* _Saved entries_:
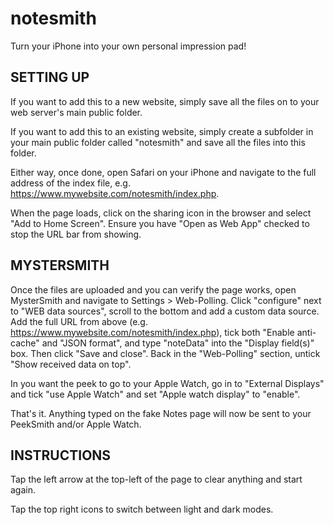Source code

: # notesmith
Turn your iPhone into your own personal impression pad!

## SETTING UP

If you want to add this to a new website, simply save all the files on to your web server's main public folder.

If you want to add this to an existing website, simply create a subfolder in your main public folder called "notesmith" and save all the files into this folder.

Either way, once done, open Safari on your iPhone and navigate to the full address of the index file, e.g. https://www.mywebsite.com/notesmith/index.php.

When the page loads, click on the sharing icon in the browser and select "Add to Home Screen". Ensure you have "Open as Web App" checked to stop the URL bar from showing.

## MYSTERSMITH

Once the files are uploaded and you can verify the page works, open MysterSmith and navigate to Settings > Web-Polling. Click "configure" next to "WEB data sources", scroll to the bottom and add a custom data source. Add the full URL from above (e.g. https://www.mywebsite.com/notesmith/index.php), tick both "Enable anti-cache" and "JSON format", and type "noteData" into the "Display field(s)" box. Then click "Save and close". Back in the "Web-Polling" section, untick "Show received data on top".

In you want the peek to go to your Apple Watch, go in to "External Displays" and tick "use Apple Watch" and set "Apple watch display" to "enable".

That's it. Anything typed on the fake Notes page will now be sent to your PeekSmith and/or Apple Watch.

## INSTRUCTIONS

Tap the left arrow at the top-left of the page to clear anything and start again.

Tap the top right icons to switch between light and dark modes.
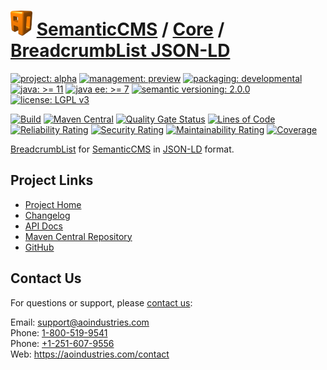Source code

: # [<img src="ao-logo.png" alt="AO Logo" width="35" height="40">](https://github.com/ao-apps) [SemanticCMS](https://github.com/ao-apps/semanticcms) / [Core](https://github.com/ao-apps/semanticcms-core) / [BreadcrumbList JSON-LD](https://github.com/ao-apps/semanticcms-core-breadcrumblist-json-ld)

[![project: alpha](https://semanticcms.com/ao-badges/project-alpha.svg)](https://aoindustries.com/life-cycle#project-alpha)
[![management: preview](https://semanticcms.com/ao-badges/management-preview.svg)](https://aoindustries.com/life-cycle#management-preview)
[![packaging: developmental](https://semanticcms.com/ao-badges/packaging-developmental.svg)](https://aoindustries.com/life-cycle#packaging-developmental)  
[![java: &gt;= 11](https://semanticcms.com/ao-badges/java-11.svg)](https://docs.oracle.com/en/java/javase/11/)
[![java ee: &gt;= 7](https://semanticcms.com/ao-badges/javaee-7.svg)](https://docs.oracle.com/javaee/7/)
[![semantic versioning: 2.0.0](https://semanticcms.com/ao-badges/semver-2.0.0.svg)](http://semver.org/spec/v2.0.0.html)
[![license: LGPL v3](https://semanticcms.com/ao-badges/license-lgpl-3.0.svg)](https://www.gnu.org/licenses/lgpl-3.0)

[![Build](https://github.com/ao-apps/semanticcms-core-breadcrumblist-json-ld/workflows/Build/badge.svg?branch=master)](https://github.com/ao-apps/semanticcms-core-breadcrumblist-json-ld/actions?query=workflow%3ABuild)
[![Maven Central](https://maven-badges.herokuapp.com/maven-central/com.semanticcms/semanticcms-core-breadcrumblist-json-ld/badge.svg)](https://maven-badges.herokuapp.com/maven-central/com.semanticcms/semanticcms-core-breadcrumblist-json-ld)
[![Quality Gate Status](https://sonarcloud.io/api/project_badges/measure?branch=master&project=com.semanticcms%3Asemanticcms-core-breadcrumblist-json-ld&metric=alert_status)](https://sonarcloud.io/dashboard?branch=master&id=com.semanticcms%3Asemanticcms-core-breadcrumblist-json-ld)
[![Lines of Code](https://sonarcloud.io/api/project_badges/measure?branch=master&project=com.semanticcms%3Asemanticcms-core-breadcrumblist-json-ld&metric=ncloc)](https://sonarcloud.io/component_measures?branch=master&id=com.semanticcms%3Asemanticcms-core-breadcrumblist-json-ld&metric=ncloc)  
[![Reliability Rating](https://sonarcloud.io/api/project_badges/measure?branch=master&project=com.semanticcms%3Asemanticcms-core-breadcrumblist-json-ld&metric=reliability_rating)](https://sonarcloud.io/component_measures?branch=master&id=com.semanticcms%3Asemanticcms-core-breadcrumblist-json-ld&metric=Reliability)
[![Security Rating](https://sonarcloud.io/api/project_badges/measure?branch=master&project=com.semanticcms%3Asemanticcms-core-breadcrumblist-json-ld&metric=security_rating)](https://sonarcloud.io/component_measures?branch=master&id=com.semanticcms%3Asemanticcms-core-breadcrumblist-json-ld&metric=Security)
[![Maintainability Rating](https://sonarcloud.io/api/project_badges/measure?branch=master&project=com.semanticcms%3Asemanticcms-core-breadcrumblist-json-ld&metric=sqale_rating)](https://sonarcloud.io/component_measures?branch=master&id=com.semanticcms%3Asemanticcms-core-breadcrumblist-json-ld&metric=Maintainability)
[![Coverage](https://sonarcloud.io/api/project_badges/measure?branch=master&project=com.semanticcms%3Asemanticcms-core-breadcrumblist-json-ld&metric=coverage)](https://sonarcloud.io/component_measures?branch=master&id=com.semanticcms%3Asemanticcms-core-breadcrumblist-json-ld&metric=Coverage)

[BreadcrumbList](https://schema.org/BreadcrumbList) for [SemanticCMS](https://github.com/ao-apps/semanticcms) in [JSON-LD](http://json-ld.org/) format.

## Project Links
* [Project Home](https://semanticcms.com/core/breadcrumblist-json-ld/)
* [Changelog](https://semanticcms.com/core/breadcrumblist-json-ld/changelog)
* [API Docs](https://semanticcms.com/core/breadcrumblist-json-ld/apidocs/)
* [Maven Central Repository](https://search.maven.org/artifact/com.semanticcms/semanticcms-core-breadcrumblist-json-ld)
* [GitHub](https://github.com/ao-apps/semanticcms-core-breadcrumblist-json-ld)

## Contact Us
For questions or support, please [contact us](https://aoindustries.com/contact):

Email: [support@aoindustries.com](mailto:support@aoindustries.com)  
Phone: [1-800-519-9541](tel:1-800-519-9541)  
Phone: [+1-251-607-9556](tel:+1-251-607-9556)  
Web: https://aoindustries.com/contact
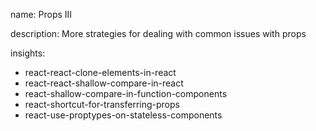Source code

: name: Props III

description: More strategies for dealing with common issues with props

insights:
  - react-react-clone-elements-in-react
  - react-react-shallow-compare-in-react
  - react-shallow-compare-in-function-components
  - react-shortcut-for-transferring-props
  - react-use-proptypes-on-stateless-components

* _TASK REQUIREMENTS_: Write out all the entries word for word, but drop the pictures.

* _ANSWER_:
Source code

: # notesmith
Turn your iPhone into your own personal impression pad!

## SETTING UP

If you want to add this to a new website, simply save all the files on to your web server's main public folder.

If you want to add this to an existing website, simply create a subfolder in your main public folder called "notesmith" and save all the files into this folder.

Either way, once done, open Safari on your iPhone and navigate to the full address of the index file, e.g. https://www.mywebsite.com/notesmith/index.php.

When the page loads, click on the sharing icon in the browser and select "Add to Home Screen". Ensure you have "Open as Web App" checked to stop the URL bar from showing.

## MYSTERSMITH

Once the files are uploaded and you can verify the page works, open MysterSmith and navigate to Settings > Web-Polling. Click "configure" next to "WEB data sources", scroll to the bottom and add a custom data source. Add the full URL from above (e.g. https://www.mywebsite.com/notesmith/index.php), tick both "Enable anti-cache" and "JSON format", and type "noteData" into the "Display field(s)" box. Then click "Save and close". Back in the "Web-Polling" section, untick "Show received data on top".

In you want the peek to go to your Apple Watch, go in to "External Displays" and tick "use Apple Watch" and set "Apple watch display" to "enable".

That's it. Anything typed on the fake Notes page will now be sent to your PeekSmith and/or Apple Watch.

## INSTRUCTIONS

Tap the left arrow at the top-left of the page to clear anything and start again.

Tap the top right icons to switch between light and dark modes.
Source code

: # [<img src="ao-logo.png" alt="AO Logo" width="35" height="40">](https://github.com/ao-apps) [SemanticCMS](https://github.com/ao-apps/semanticcms) / [Core](https://github.com/ao-apps/semanticcms-core) / [BreadcrumbList JSON-LD](https://github.com/ao-apps/semanticcms-core-breadcrumblist-json-ld)

[![project: alpha](https://semanticcms.com/ao-badges/project-alpha.svg)](https://aoindustries.com/life-cycle#project-alpha)
[![management: preview](https://semanticcms.com/ao-badges/management-preview.svg)](https://aoindustries.com/life-cycle#management-preview)
[![packaging: developmental](https://semanticcms.com/ao-badges/packaging-developmental.svg)](https://aoindustries.com/life-cycle#packaging-developmental)  
[![java: &gt;= 11](https://semanticcms.com/ao-badges/java-11.svg)](https://docs.oracle.com/en/java/javase/11/)
[![java ee: &gt;= 7](https://semanticcms.com/ao-badges/javaee-7.svg)](https://docs.oracle.com/javaee/7/)
[![semantic versioning: 2.0.0](https://semanticcms.com/ao-badges/semver-2.0.0.svg)](http://semver.org/spec/v2.0.0.html)
[![license: LGPL v3](https://semanticcms.com/ao-badges/license-lgpl-3.0.svg)](https://www.gnu.org/licenses/lgpl-3.0)

[![Build](https://github.com/ao-apps/semanticcms-core-breadcrumblist-json-ld/workflows/Build/badge.svg?branch=master)](https://github.com/ao-apps/semanticcms-core-breadcrumblist-json-ld/actions?query=workflow%3ABuild)
[![Maven Central](https://maven-badges.herokuapp.com/maven-central/com.semanticcms/semanticcms-core-breadcrumblist-json-ld/badge.svg)](https://maven-badges.herokuapp.com/maven-central/com.semanticcms/semanticcms-core-breadcrumblist-json-ld)
[![Quality Gate Status](https://sonarcloud.io/api/project_badges/measure?branch=master&project=com.semanticcms%3Asemanticcms-core-breadcrumblist-json-ld&metric=alert_status)](https://sonarcloud.io/dashboard?branch=master&id=com.semanticcms%3Asemanticcms-core-breadcrumblist-json-ld)
[![Lines of Code](https://sonarcloud.io/api/project_badges/measure?branch=master&project=com.semanticcms%3Asemanticcms-core-breadcrumblist-json-ld&metric=ncloc)](https://sonarcloud.io/component_measures?branch=master&id=com.semanticcms%3Asemanticcms-core-breadcrumblist-json-ld&metric=ncloc)  
[![Reliability Rating](https://sonarcloud.io/api/project_badges/measure?branch=master&project=com.semanticcms%3Asemanticcms-core-breadcrumblist-json-ld&metric=reliability_rating)](https://sonarcloud.io/component_measures?branch=master&id=com.semanticcms%3Asemanticcms-core-breadcrumblist-json-ld&metric=Reliability)
[![Security Rating](https://sonarcloud.io/api/project_badges/measure?branch=master&project=com.semanticcms%3Asemanticcms-core-breadcrumblist-json-ld&metric=security_rating)](https://sonarcloud.io/component_measures?branch=master&id=com.semanticcms%3Asemanticcms-core-breadcrumblist-json-ld&metric=Security)
[![Maintainability Rating](https://sonarcloud.io/api/project_badges/measure?branch=master&project=com.semanticcms%3Asemanticcms-core-breadcrumblist-json-ld&metric=sqale_rating)](https://sonarcloud.io/component_measures?branch=master&id=com.semanticcms%3Asemanticcms-core-breadcrumblist-json-ld&metric=Maintainability)
[![Coverage](https://sonarcloud.io/api/project_badges/measure?branch=master&project=com.semanticcms%3Asemanticcms-core-breadcrumblist-json-ld&metric=coverage)](https://sonarcloud.io/component_measures?branch=master&id=com.semanticcms%3Asemanticcms-core-breadcrumblist-json-ld&metric=Coverage)

[BreadcrumbList](https://schema.org/BreadcrumbList) for [SemanticCMS](https://github.com/ao-apps/semanticcms) in [JSON-LD](http://json-ld.org/) format.

## Project Links
* [Project Home](https://semanticcms.com/core/breadcrumblist-json-ld/)
* [Changelog](https://semanticcms.com/core/breadcrumblist-json-ld/changelog)
* [API Docs](https://semanticcms.com/core/breadcrumblist-json-ld/apidocs/)
* [Maven Central Repository](https://search.maven.org/artifact/com.semanticcms/semanticcms-core-breadcrumblist-json-ld)
* [GitHub](https://github.com/ao-apps/semanticcms-core-breadcrumblist-json-ld)

## Contact Us
For questions or support, please [contact us](https://aoindustries.com/contact):

Email: [support@aoindustries.com](mailto:support@aoindustries.com)  
Phone: [1-800-519-9541](tel:1-800-519-9541)  
Phone: [+1-251-607-9556](tel:+1-251-607-9556)  
Web: https://aoindustries.com/contact
Source code

: name: Props III

description: More strategies for dealing with common issues with props

insights:
  - react-react-clone-elements-in-react
  - react-react-shallow-compare-in-react
  - react-shallow-compare-in-function-components
  - react-shortcut-for-transferring-props
  - react-use-proptypes-on-stateless-components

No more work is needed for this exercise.